Yogyakarta, 20 Desember 2020—Center for Digital Society kembali menyelenggarakan program Difussion yang ke-39 pada Jumat (20/11). Pada kesempatan kali ini, CfDS mengangkat tema “Integritas Iklan dan Kampanye Pilkada di Media Sosial”. Janitra Haryanto dan Amelinda Pandu selaku Project Officer Divisi Riset CfDS menjadi pembicara pada acara kali ini. Acara berlangsung pada 15.30 WIB dan dimoderatori oleh Perdana Karim, Research Assistant CfDS.

Janitra, bersama Amel, mengaku, pada awal tahun sempat meneliti iklan dan kampanye politik di media sosial, khususnya terkait pilkada yang sebentar lagi akan digelar. Pada awal tahun 2020 hingga pertengahan tahun 2020, CfDS mengadakan penelitian untuk menyusun rekomendasi kebijakan terkait kampanye politik di media sosial. Penelitian dilakukan di tiga kota di Indonesia berdasarkan indeks kerawanan pemilu, yaitu DKI Jakarta, Yogyakarta dan Padang. Penelitian dilakukan dengan tinjauan regulasi terkait dan diskusi terpimpin (focus group discussion) bersama pemangku kebijakan terkait. Diantaranya adalah menghadirkan  akademisi, Lembaga Swadaya Masyarakat, perwakilan KPU daerah & pusat, dan perwakilan Bawaslu daerah & pusat.

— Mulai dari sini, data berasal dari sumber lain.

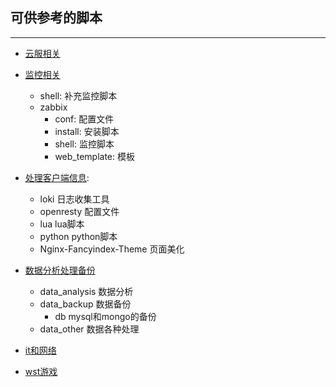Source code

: ## 可供参考的脚本  
***
- [云服相关](https://github.com/lin-tianyang/dev/tree/master/devops/aws)
- [监控相关](https://github.com/lin-tianyang/dev/tree/master/devops/Monitoring_related)
    - shell: 补充监控脚本
    - zabbix
        -  conf: 配置文件
        - install: 安装脚本
        - shell: 监控脚本
        - web_template: 模板
- [处理客户端信息](https://github.com/lin-tianyang/dev/tree/master/Client_infotmation):
    - loki 日志收集工具
    - openresty 配置文件
    - lua  lua脚本
    - python  python脚本
    - Nginx-Fancyindex-Theme   页面美化
 
 - [数据分析处理备份](https://github.com/lin-tianyang/dev/tree/master/Data_related)
     - data_analysis   数据分析
     - data_backup    数据备份 
         - db    mysql和mongo的备份
     - data_other       数据各种处理
 - [it和网络](https://github.com/lin-tianyang/dev/tree/master/It_network)
 - [wst游戏](https://github.com/lin-tianyang/dev/tree/master/Wst_game)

Dari penelitian yang telah dilakukan, terdapat beberapa temuan terkait iklan kampanye di media sosial. Temuan tersebut diantaranya adalah periode menayangkan iklan kampanye dimana klan kampanye masih tayang di masa tenang. Durasi penayangan iklan kampanye yang diatur dengan kerangka ‘slot iklan’, yaitu dibatasi 30 detik per pasangan calon. Selain itu, juga adanya pelarangan iklan kampanye di media sosial. Menurut Janitra, larangan ini dikarenakan regulasi iklan kampanye yang cukup sulit di media sosial.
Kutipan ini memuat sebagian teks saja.